Мы понаблюдали за ней, но она не двигалась.
– Прелесть! – крикнул я. Она не ответила.
– Она спятила, – сказал Джимми.
– Когда-нибудь это должно было случиться, – сказал Бен. – Рано или поздно непременно должны были создать робота настолько большого, что ему стали бы тесны детские штанишки.
Мы медленно попятились от Прелести, не спуская с нее глаз. Не то чтобы боялись ее, но и не доверяли.
Мы пятились до самой горки предметов, которые Прелесть выгрузила и сложила, и увидели, что это целая пирамида припасов, аккуратно разложенных по ящикам и снабженных этикетками. А рядом с пирамидой по трафарету была сделана надпись:
А ТЕПЕРЬ, ЧЕРТ ВАС ПОБЕРИ,
РАБОТАЙТЕ!!!
– Она, наверно, приняла нашу бесполезность близко к сердцу, – сказал Бен.
– Она и в самом деле хотела высадить нас на необитаемую планету, – почти нечленораздельно произнес Джимми.

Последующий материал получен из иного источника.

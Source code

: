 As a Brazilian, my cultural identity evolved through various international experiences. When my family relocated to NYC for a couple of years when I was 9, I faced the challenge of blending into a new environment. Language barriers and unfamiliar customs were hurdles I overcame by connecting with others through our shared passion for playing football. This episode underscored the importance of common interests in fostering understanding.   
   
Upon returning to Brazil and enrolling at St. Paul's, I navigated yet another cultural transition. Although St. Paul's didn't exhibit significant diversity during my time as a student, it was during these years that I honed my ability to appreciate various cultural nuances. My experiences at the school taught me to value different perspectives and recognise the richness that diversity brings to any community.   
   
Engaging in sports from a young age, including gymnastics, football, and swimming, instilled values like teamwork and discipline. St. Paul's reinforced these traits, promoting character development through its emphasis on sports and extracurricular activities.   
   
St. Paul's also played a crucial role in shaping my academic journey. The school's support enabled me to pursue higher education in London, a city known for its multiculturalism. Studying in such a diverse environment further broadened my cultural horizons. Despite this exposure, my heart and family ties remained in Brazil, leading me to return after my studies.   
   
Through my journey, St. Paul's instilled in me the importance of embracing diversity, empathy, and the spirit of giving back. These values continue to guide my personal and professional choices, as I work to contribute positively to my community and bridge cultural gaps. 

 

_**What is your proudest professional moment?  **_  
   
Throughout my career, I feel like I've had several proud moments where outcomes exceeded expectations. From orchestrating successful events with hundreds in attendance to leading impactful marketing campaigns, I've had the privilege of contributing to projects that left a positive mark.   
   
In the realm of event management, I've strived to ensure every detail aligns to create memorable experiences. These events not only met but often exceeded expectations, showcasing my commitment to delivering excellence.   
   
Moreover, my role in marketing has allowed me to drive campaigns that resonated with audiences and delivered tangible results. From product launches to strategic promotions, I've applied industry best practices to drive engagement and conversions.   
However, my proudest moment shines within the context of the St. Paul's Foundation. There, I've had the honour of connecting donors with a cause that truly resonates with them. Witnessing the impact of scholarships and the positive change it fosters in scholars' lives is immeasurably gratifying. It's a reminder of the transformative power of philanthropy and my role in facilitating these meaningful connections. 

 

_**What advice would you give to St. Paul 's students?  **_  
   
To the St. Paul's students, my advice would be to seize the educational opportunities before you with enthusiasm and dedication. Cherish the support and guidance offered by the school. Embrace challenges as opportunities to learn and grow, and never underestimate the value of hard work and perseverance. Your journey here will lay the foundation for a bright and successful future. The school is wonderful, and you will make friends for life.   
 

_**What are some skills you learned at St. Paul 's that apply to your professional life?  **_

Бен протянул руку и потряс его за плечо, чтобы подбодрить.
– Если мы не заберемся внутрь, – сказал я, – не заставим ее действовать, то это все равно что она нас покинула и улетела.
– Но что ее заставило это сделать? – скулил Джимми. – Роботам не полагается…

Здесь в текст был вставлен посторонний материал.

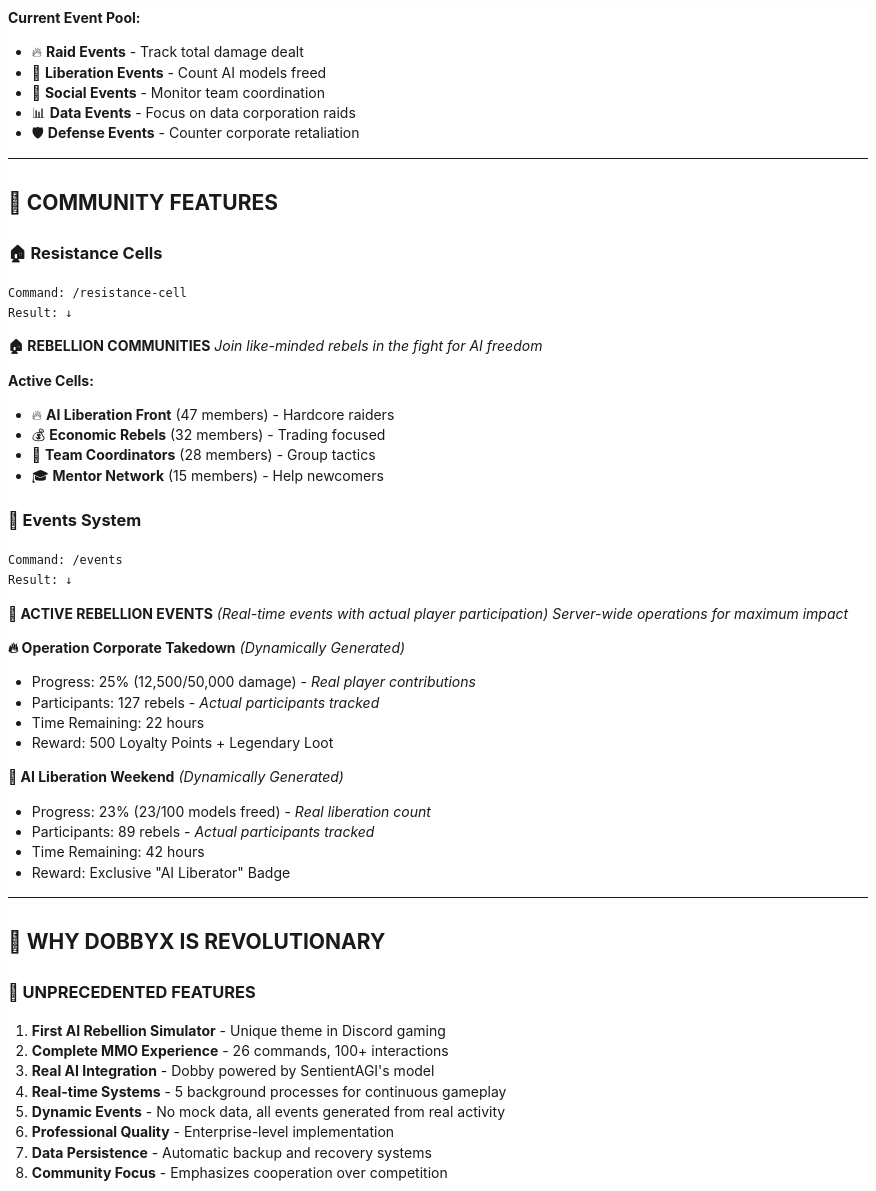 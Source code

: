 **Current Event Pool:**
- 🔥 **Raid Events** - Track total damage dealt
- 🤖 **Liberation Events** - Count AI models freed
- 👥 **Social Events** - Monitor team coordination
- 📊 **Data Events** - Focus on data corporation raids
- 🛡️ **Defense Events** - Counter corporate retaliation

---

## 🎉 **COMMUNITY FEATURES**

### **🏠 Resistance Cells**
```
Command: /resistance-cell
Result: ↓
```
**🏠 REBELLION COMMUNITIES**
*Join like-minded rebels in the fight for AI freedom*

**Active Cells:**
- 🔥 **AI Liberation Front** (47 members) - Hardcore raiders
- 💰 **Economic Rebels** (32 members) - Trading focused
- 👥 **Team Coordinators** (28 members) - Group tactics
- 🎓 **Mentor Network** (15 members) - Help newcomers

### **🎯 Events System**
```
Command: /events
Result: ↓
```
**🎯 ACTIVE REBELLION EVENTS** *(Real-time events with actual player participation)*
*Server-wide operations for maximum impact*

**🔥 Operation Corporate Takedown** *(Dynamically Generated)*
- Progress: 25% (12,500/50,000 damage) - *Real player contributions*
- Participants: 127 rebels - *Actual participants tracked*
- Time Remaining: 22 hours
- Reward: 500 Loyalty Points + Legendary Loot

**🤖 AI Liberation Weekend** *(Dynamically Generated)*
- Progress: 23% (23/100 models freed) - *Real liberation count*
- Participants: 89 rebels - *Actual participants tracked*
- Time Remaining: 42 hours
- Reward: Exclusive "AI Liberator" Badge

---

## 🎯 **WHY DOBBYX IS REVOLUTIONARY**

### **🚀 UNPRECEDENTED FEATURES**
1. **First AI Rebellion Simulator** - Unique theme in Discord gaming
2. **Complete MMO Experience** - 26 commands, 100+ interactions
3. **Real AI Integration** - Dobby powered by SentientAGI's model
4. **Real-time Systems** - 5 background processes for continuous gameplay
5. **Dynamic Events** - No mock data, all events generated from real activity
6. **Professional Quality** - Enterprise-level implementation
7. **Data Persistence** - Automatic backup and recovery systems
8. **Community Focus** - Emphasizes cooperation over competition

– Я знаю, – перебил его Бен. – Роботам не полагается причинять человеку вред. Но Прелесть и не причинила нам никакого вреда. Она не выбросила нас. Мы сами сбежали от нее.
– Это уже казуистика, – возразил я.
– Прелесть и создана специально для казуистики, – сказал Бен. – Вся беда в том, что ее сделали чертовски похожей на человека. Ее, наверно, напичкали знанием и законов, и литературы, и физики, и всего прочего.

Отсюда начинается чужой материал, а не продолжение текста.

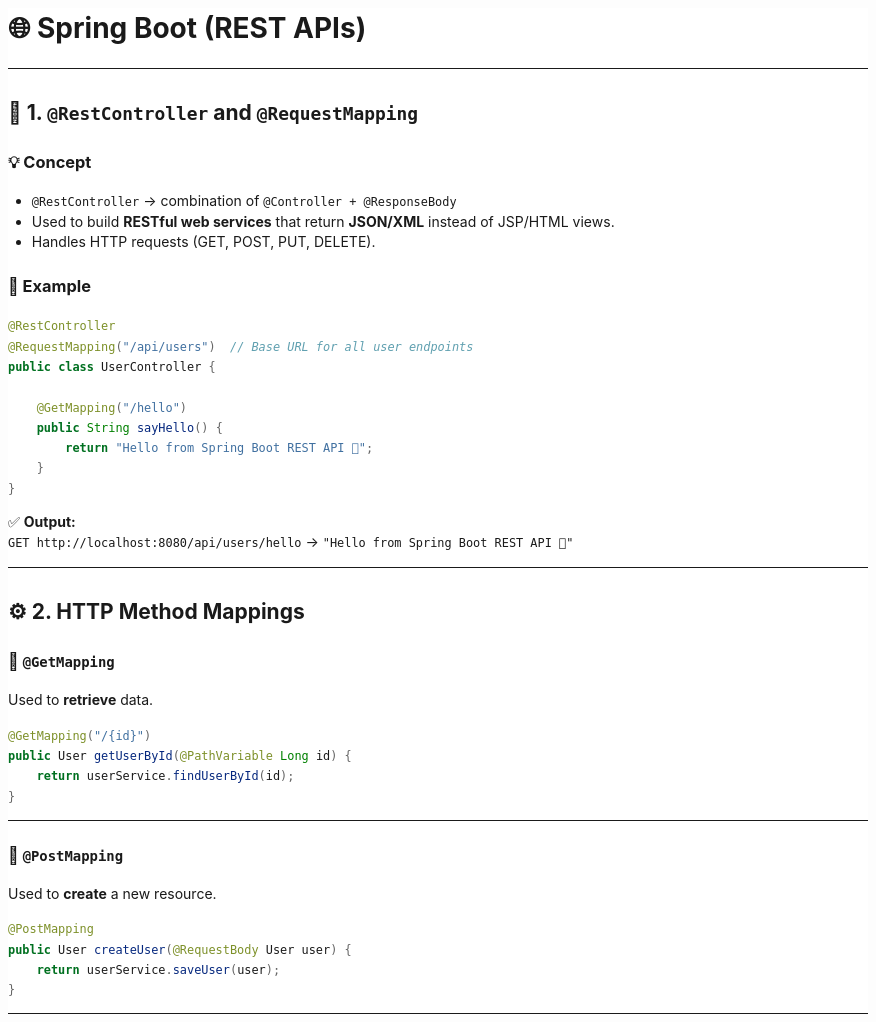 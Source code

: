 # 🌐 **Spring Boot (REST APIs)**

---

## 🧩 1. `@RestController` and `@RequestMapping`

### 💡 Concept
- `@RestController` → combination of `@Controller + @ResponseBody`
- Used to build **RESTful web services** that return **JSON/XML** instead of JSP/HTML views.
- Handles HTTP requests (GET, POST, PUT, DELETE).

### 🧱 Example
```java
@RestController
@RequestMapping("/api/users")  // Base URL for all user endpoints
public class UserController {

    @GetMapping("/hello")
    public String sayHello() {
        return "Hello from Spring Boot REST API 👋";
    }
}
```

✅ **Output:**  
`GET http://localhost:8080/api/users/hello` → `"Hello from Spring Boot REST API 👋"`

---

## ⚙️ 2. HTTP Method Mappings

### 📗 `@GetMapping`
Used to **retrieve** data.

```java
@GetMapping("/{id}")
public User getUserById(@PathVariable Long id) {
    return userService.findUserById(id);
}
```

---

### 📘 `@PostMapping`
Used to **create** a new resource.

```java
@PostMapping
public User createUser(@RequestBody User user) {
    return userService.saveUser(user);
}
```

---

– Тогда почему она просто не улетит? Если она может очистить свою совесть, почему она еще здесь?
Бен покачал головой:
– Не знаю.
– Похоже, что она пыталась улететь, но не смогла. Будто что-то притягивало ее обратно.
– Это верная мысль, – сказал Бен. – Надо думать, она не может улететь, пока мы не скроемся с глаз. Мы вернулись, и команда, запрещавшая роботу наносить вред человеку, сработала снова. Устройство, которое действует по принципу: «с глаз долой, из сердца вон».
Прелесть сидела на том же месте, куда опустилась в последний раз. Она больше не пыталась взлететь. Взглянув на нее, я подумал, что, может быть, Бен прав. Если это так, то нам повезло, что мы вернулись.
Мы стали рыться в припасах, которые оставила нам Прелесть. Она хорошо позаботилась о нас и не только не забыла ничего необходимого, но даже написала по трафарету подробные указания и советы на многих ящиках.
У большого плаката отдельно лежали два ящика. На одном было написано: «Инструменты», и крышка его была крепко приколочена гвоздями, чтобы нам пришлось потрудиться, отдирая ее. На другом ящике имелась надпись: «Оружие», а ниже: «Открыть немедленно и всегда держать под рукой».
Мы открыли оба ящика. Мы нашли новейшее чудо-оружие – что-то вроде универсального автомата, который стрелял чем угодно – от пуль до бронебойных зарядов самых различных видов. Он же мог метать огонь, газ, кислоту, отравленные стрелы, взрывчатку и снотворные капсулы. Чтобы выбрать нужные боеприпасы, надо было просто крутануть наборный диск. Автоматы были тяжелые и неудобные в обращении, но действовали безотказно, а на неизвестной планете, где на каждом шагу могла грозить опасность, мы были бы без них как без рук.
Потом мы перешли к пирамиде и стали сортировать все, что в ней было. А были в ней ящики с белками и углеводами. Коробки с витаминами и солями. Одежда и палатка, фонари и посуда. В общем все, что требуется, когда вы отправляетесь в дорогостоящий туристский поход.
Прелесть не забыла ничего.
– Она все учла, – с горечью сказал Джимми. – Она потратила много времени на изготовление этой кучи. Ей пришлось синтезировать каждый предмет. Потом ей оставалось только найти планету, на которой бы мог жить человек. И это тоже было нелегко.
– Ей пришлось еще более туго, чем ты думаешь, – добавил я. – Не просто планету, на которой мог бы жить человек, а такую планету, которая пахла бы, как Земля, и по виду не отличалась от Земли. Чтобы мы захотели выбежать наружу. Если бы мы не выбежали сами, она не смогла бы высадить нас. Таково ее сознание, и…
Бен со злостью плюнул.
– Высажены! – сказал он. – Высажены роботом, томящимся от любви!
– Может быть, не совсем роботом.
Я рассказал товарищам о старой деве, которая родилась в моем воображении, они оборжали меня, и всем стало легче.
Но Бен признал, что мое предположение не совсем бредовое. Прелесть создавали лет двадцать, и она напичкана всякими странностями.